The problem of mass-producing bacterial colonies in the same geometric configuration as on the original agar plate was solved by the copy-plating study first implemented by Zimmer and Joshua Lederberg. The duo chose to use the "replica coating" method to demonstrate the emergence of bacteriophages and antibiotic-resistant mutants in the absence of phages or antibiotics.

Zimmer returned to Stanford in 1959 with Joshua Lederberg. She remained at Stanford for the remainder of her career and from 1976 to 1986 directed the Plasmid Reference Center (PRC) at the Stanford School of Medicine. Meanwhile, she continued to organize the record of plasmids, transposons, and insertion sequences around the world. She also pioneered the system of naming splicing sequences and transposons in sequence, starting with "IS1" and "Tn1". She continued in the sequential numbering system until her retirement.

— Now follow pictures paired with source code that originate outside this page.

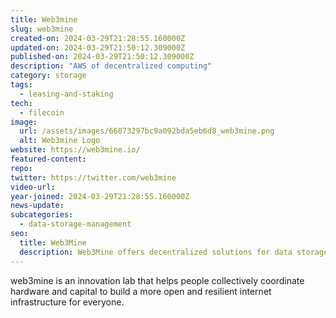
 ```yaml
---
title: Web3mine
slug: web3mine
created-on: 2024-03-29T21:28:55.160000Z
updated-on: 2024-03-29T21:50:12.309000Z
published-on: 2024-03-29T21:50:12.309000Z
description: "AWS of decentralized computing"
category: storage
tags:
  - leasing-and-staking
tech:
  - filecoin
image:
  url: /assets/images/66073297bc9a092bda5eb6d8_web3mine.png
  alt: Web3mine Logo
website: https://web3mine.io/
featured-content:
repo:
twitter: https://twitter.com/web3mine
video-url:
year-joined: 2024-03-29T21:28:55.160000Z
news-update:
subcategories:
  - data-storage-management
seo:
  title: Web3Mine
  description: Web3Mine offers decentralized solutions for data storage and management.
---
```


web3mine is an innovation lab that​ helps people collectively coordinate hardware and capital to build a more open and resilient internet infrastructure for everyone.
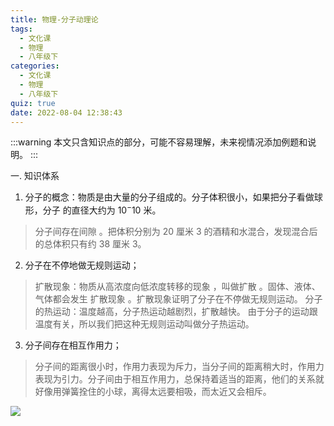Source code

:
 ```yaml
---
title: 物理-分子动理论
tags:
  - 文化课
  - 物理
  - 八年级下
categories:
  - 文化课
  - 物理
  - 八年级下
quiz: true
date: 2022-08-04 12:38:43
---
```


:::warning
本文只含知识点的部分，可能不容易理解，未来视情况添加例题和说明。
:::

一. 知识体系
1. 分子的概念：物质是由大量的分子组成的。分子体积很小，如果把分子看做球形，分子 的直径大约为 $10^-10$ 米。
> 分子间存在间隙 。把体积分别为 20 厘米 3 的酒精和水混合，发现混合后的总体积只有约 38 厘米 3。
2. 分子在不停地做无规则运动；
> 扩散现象：物质从高浓度向低浓度转移的现象 ，叫做扩散 。固体、液体、气体都会发生 扩散现象 。扩散现象证明了分子在不停做无规则运动。
> 分子的热运动：温度越高，分子热运动越剧烈，扩散越快。
> 由于分子的运动跟温度有关，所以我们把这种无规则运动叫做分子热运动。
3. 分子间存在相互作用力；
> 分子间的距离很小时，作用力表现为斥力，当分子间的距离稍大时，作用力表现为引力。分子间由于相互作用力，总保持着适当的距离，他们的关系就好像用弹簧拴住的小球，离得太远要相吸，而太近又会相斥。

![](https://cdn.jsdelivr.net/gh/Aaron-mhx/cdn@master/ivmsg2022-08-17-15-39-46-20220817153945.png)
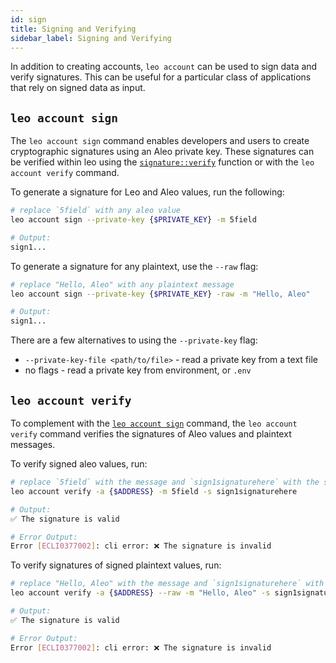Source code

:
 ```yaml
---
id: sign 
title: Signing and Verifying
sidebar_label: Signing and Verifying
---
```


In addition to creating accounts, `leo account` can be used to sign data and verify signatures. This can be useful for a particular class of applications that rely on signed data as input.

## `leo account sign`

The `leo account sign` command enables developers and users to create cryptographic signatures using an Aleo private key. These signatures can be verified within leo using the [`signature::verify`](../language/04_operators.md#signatureverify) function or with the `leo account verify` command.

To generate a signature for Leo and Aleo values, run the following:

```bash
# replace `5field` with any aleo value
leo account sign --private-key {$PRIVATE_KEY} -m 5field

# Output:
sign1...
```

To generate a signature for any plaintext, use the `--raw` flag:

```bash
# replace "Hello, Aleo" with any plaintext message
leo account sign --private-key {$PRIVATE_KEY} -raw -m "Hello, Aleo"

# Output:
sign1...
```

There are a few alternatives to using the `--private-key` flag:

- `--private-key-file <path/to/file>` - read a private key from a text file
- no flags - read a private key from environment, or `.env`

## `leo account verify`

To complement with the [`leo account sign`](#leo-account-sign) command, the `leo account verify` command verifies the signatures of Aleo values and plaintext messages.

To verify signed aleo values, run:

```bash
# replace `5field` with the message and `sign1signaturehere` with the signature
leo account verify -a {$ADDRESS} -m 5field -s sign1signaturehere

# Output:
✅ The signature is valid

# Error Output:
Error [ECLI0377002]: cli error: ❌ The signature is invalid
```

To verify signatures of signed plaintext values, run:

```bash
# replace "Hello, Aleo" with the message and `sign1signaturehere` with the signature
leo account verify -a {$ADDRESS} --raw -m "Hello, Aleo" -s sign1signaturehere

# Output:
✅ The signature is valid

# Error Output:
Error [ECLI0377002]: cli error: ❌ The signature is invalid
```

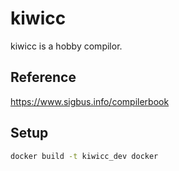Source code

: # kiwicc
kiwicc is a hobby compilor.

## Reference
https://www.sigbus.info/compilerbook

## Setup
```bash
docker build -t kiwicc_dev docker
```

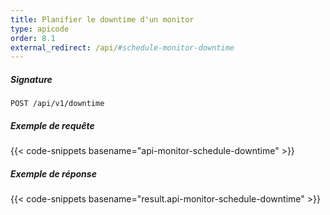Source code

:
 ```yaml
---
title: Planifier le downtime d'un monitor
type: apicode
order: 8.1
external_redirect: /api/#schedule-monitor-downtime
---
```


##### Signature
`POST /api/v1/downtime`
##### Exemple de requête
{{< code-snippets basename="api-monitor-schedule-downtime" >}}
##### Exemple de réponse
{{< code-snippets basename="result.api-monitor-schedule-downtime" >}}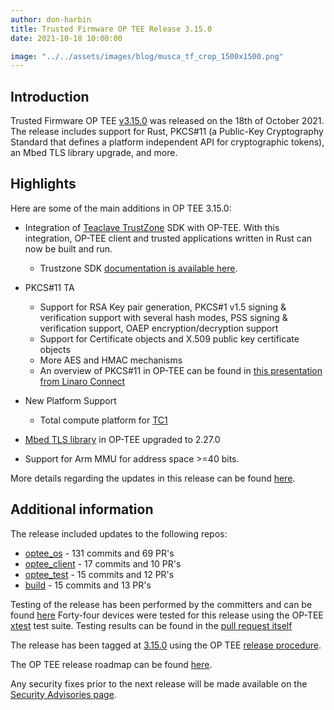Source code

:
 ```yaml
---
author: don-harbin
title: Trusted Firmware OP TEE Release 3.15.0
date: 2021-10-18 10:00:00

image: "../../assets/images/blog/musca_tf_crop_1500x1500.png"
---
```


## Introduction

Trusted Firmware OP TEE [v3.15.0](https://github.com/OP-TEE/optee_os/blob/master/CHANGELOG.md) was released on the 18th of October 2021. The release includes support for Rust, PKCS#11 (a Public-Key Cryptography Standard that defines a platform independent API for cryptographic tokens), an Mbed TLS library upgrade, and more.

## Highlights

Here are some of the main additions in OP TEE 3.15.0:

- Integration of [Teaclave TrustZone](https://teaclave.apache.org) SDK with OP-TEE. With this integration, OP-TEE client and trusted applications written in Rust can now be built and run.

  - Trustzone SDK [documentation is available here](https://teaclave.apache.org/trustzone-sdk-docs/).

- PKCS#11 TA

  - Support for RSA Key pair generation, PKCS#1 v1.5 signing & verification support with several hash modes, PSS signing & verification support, OAEP encryption/decryption support
  - Support for Certificate objects and X.509 public key certificate objects
  - More AES and HMAC mechanisms
  - An overview of PKCS#11 in OP-TEE can be found in [this presentation from Linaro Connect](https://connect.linaro.org/resources/lvc21/lvc21-215/)

- New Platform Support

  - Total compute platform for [TC1](https://developer.arm.com/tools-and-software/open-source-software/arm-platforms-software/total-compute-solution)

- [Mbed TLS library](/projects/mbed-tls/) in OP-TEE upgraded to 2.27.0
- Support for Arm MMU for address space >=40 bits.

More details regarding the updates in this release can be found [here](https://github.com/OP-TEE/optee_os/blob/master/CHANGELOG.md).

## Additional information

The release included updates to the following repos:

- [optee_os](https://optee.readthedocs.io/en/latest/building/gits/optee_os.html#optee-os) - 131 commits and 69 PR's
- [optee_client](https://optee.readthedocs.io/en/latest/building/gits/optee_client.html#optee-client) - 17 commits and 10 PR's
- [optee_test](https://optee.readthedocs.io/en/latest/building/gits/optee_test.html#optee-test) - 15 commits and 12 PR's
- [build](https://optee.readthedocs.io/en/latest/building/gits/build.html#build) - 15 commits and 13 PR's

Testing of the release has been performed by the committers and can be found [here](https://github.com/OP-TEE/optee_os/commit/6be0dbcaa11394a2ad5a46ac77e2f76e31a41722#diff-06572a96a58dc510037d5efa622f9bec8519bc1beab13c9f251e97e657a9d4ed)
Forty-four devices were tested for this release using the OP-TEE [xtest](https://optee.readthedocs.io/en/latest/building/gits/optee_test.html) test suite. Testing results can be found in the [pull request itself](https://github.com/OP-TEE/optee_os/pull/4880)

The release has been tagged at [3.15.0](https://github.com/OP-TEE/optee_os/releases/tag/3.15.0) using the OP TEE [release procedure](https://optee.readthedocs.io/en/latest/general/releases.html#release-procedure).

The OP TEE release roadmap can be found [here](https://optee.readthedocs.io/en/latest/general/releases.html).

Any security fixes prior to the next release will be made available on the [Security Advisories page](https://github.com/OP-TEE/optee_os/security/advisories?state=published).
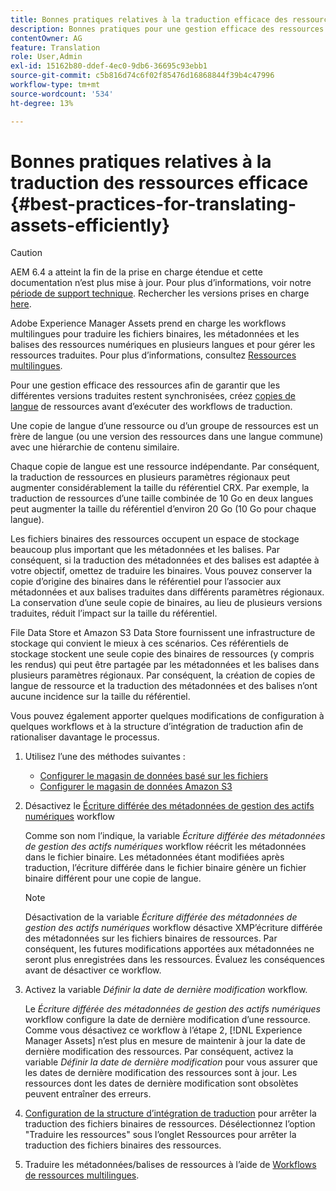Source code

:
 ```yaml
---
title: Bonnes pratiques relatives à la traduction efficace des ressources
description: Bonnes pratiques pour une gestion efficace des ressources afin de synchroniser les diverses versions traduites et de rationaliser les workflows de traduction.
contentOwner: AG
feature: Translation
role: User,Admin
exl-id: 15162b80-ddef-4ec0-9db6-36695c93ebb1
source-git-commit: c5b816d74c6f02f85476d16868844f39b4c47996
workflow-type: tm+mt
source-wordcount: '534'
ht-degree: 13%

---
```


# Bonnes pratiques relatives à la traduction des ressources efficace {#best-practices-for-translating-assets-efficiently}

>[!CAUTION]
>
>AEM 6.4 a atteint la fin de la prise en charge étendue et cette documentation n’est plus mise à jour. Pour plus d’informations, voir notre [période de support technique](https://helpx.adobe.com/fr/support/programs/eol-matrix.html). Rechercher les versions prises en charge [here](https://experienceleague.adobe.com/docs/?lang=fr).

Adobe Experience Manager Assets prend en charge les workflows multilingues pour traduire les fichiers binaires, les métadonnées et les balises des ressources numériques en plusieurs langues et pour gérer les ressources traduites. Pour plus d’informations, consultez [Ressources multilingues](multilingual-assets.md).

Pour une gestion efficace des ressources afin de garantir que les différentes versions traduites restent synchronisées, créez [copies de langue](preparing-assets-for-translation.md) de ressources avant d’exécuter des workflows de traduction.

Une copie de langue d’une ressource ou d’un groupe de ressources est un frère de langue (ou une version des ressources dans une langue commune) avec une hiérarchie de contenu similaire.

Chaque copie de langue est une ressource indépendante. Par conséquent, la traduction de ressources en plusieurs paramètres régionaux peut augmenter considérablement la taille du référentiel CRX. Par exemple, la traduction de ressources d’une taille combinée de 10 Go en deux langues peut augmenter la taille du référentiel d’environ 20 Go (10 Go pour chaque langue).

Les fichiers binaires des ressources occupent un espace de stockage beaucoup plus important que les métadonnées et les balises. Par conséquent, si la traduction des métadonnées et des balises est adaptée à votre objectif, omettez de traduire les binaires. Vous pouvez conserver la copie d’origine des binaires dans le référentiel pour l’associer aux métadonnées et aux balises traduites dans différents paramètres régionaux. La conservation d’une seule copie de binaires, au lieu de plusieurs versions traduites, réduit l’impact sur la taille du référentiel.

File Data Store et Amazon S3 Data Store fournissent une infrastructure de stockage qui convient le mieux à ces scénarios. Ces référentiels de stockage stockent une seule copie des binaires de ressources (y compris les rendus) qui peut être partagée par les métadonnées et les balises dans plusieurs paramètres régionaux. Par conséquent, la création de copies de langue de ressource et la traduction des métadonnées et des balises n’ont aucune incidence sur la taille du référentiel.

Vous pouvez également apporter quelques modifications de configuration à quelques workflows et à la structure d’intégration de traduction afin de rationaliser davantage le processus.

1. Utilisez l’une des méthodes suivantes :

   * [Configurer le magasin de données basé sur les fichiers](/help/sites-deploying/data-store-config.md)
   * [Configurer le magasin de données Amazon S3](/help/sites-deploying/data-store-config.md)

1. Désactivez le [Écriture différée des métadonnées de gestion des actifs numériques](/help/sites-administering/workflow-offloader.md#disable-offloading) workflow

   Comme son nom l’indique, la variable *Écriture différée des métadonnées de gestion des actifs numériques* workflow réécrit les métadonnées dans le fichier binaire. Les métadonnées étant modifiées après traduction, l’écriture différée dans le fichier binaire génère un fichier binaire différent pour une copie de langue.

   >[!NOTE]
   >
   >Désactivation de la variable *Écriture différée des métadonnées de gestion des actifs numériques* workflow désactive XMP’écriture différée des métadonnées sur les fichiers binaires de ressources. Par conséquent, les futures modifications apportées aux métadonnées ne seront plus enregistrées dans les ressources. Évaluez les conséquences avant de désactiver ce workflow.

1. Activez la variable *Définir la date de dernière modification* workflow.

   Le *Écriture différée des métadonnées de gestion des actifs numériques* workflow configure la date de dernière modification d’une ressource. Comme vous désactivez ce workflow à l’étape 2, [!DNL Experience Manager Assets] n’est plus en mesure de maintenir à jour la date de dernière modification des ressources. Par conséquent, activez la variable *Définir la date de dernière modification* pour vous assurer que les dates de dernière modification des ressources sont à jour. Les ressources dont les dates de dernière modification sont obsolètes peuvent entraîner des erreurs.

1. [Configuration de la structure d’intégration de traduction](/help/sites-administering/tc-tic.md) pour arrêter la traduction des fichiers binaires de ressources. Désélectionnez l’option &quot;Traduire les ressources&quot; sous l’onglet Ressources pour arrêter la traduction des fichiers binaires des ressources.
1. Traduire les métadonnées/balises de ressources à l’aide de [Workflows de ressources multilingues](multilingual-assets.md).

Although she retired from her position in the Stanford Department of Microbiology and Immunology in 1985, she only decided to continue his work at the PRC voluntarily.

Private life

Zimmer married Joshua Lederberg in 1946, and they separated and divorced in 1968. In the following years, she met an engineer, Matthew Simon, in 1989. The couple was able to share their interest in early music. The couple got married in 1993.

She died on November 11, 2006, in Zimmer, California, from pneumonia and congestive heart failure at the age of 83. Also a musician, Zimmer had an interest in early music and enjoyed playing medieval, Renaissance and baroque music with original instruments. A record player, Zimmer founded the "Mid-Peninsula Recorder Orchestra" in 1962, which plays compositions from the 13th century to the present.

Despite her achievements and being a pioneering research scientist, Zimmer faced many challenges as a female scientist in the 1950s and 1960s. In addition, all of Zimmer's work and contributions were not enough for her to receive the Nobel Prize, as the number of women working in science was very few during her lifetime and she was the subject of constant debate. Being an advocate for herself and other women in the early years of the second wave of feminism, Zimmer, like many other female scientists at Stanford University, fought for recognition.

Developing the method called "The Lederberg", which is still used today, Zimmer laid the foundation for studies such as genetics, gene editing and gene recombination in bacteria with her support for science.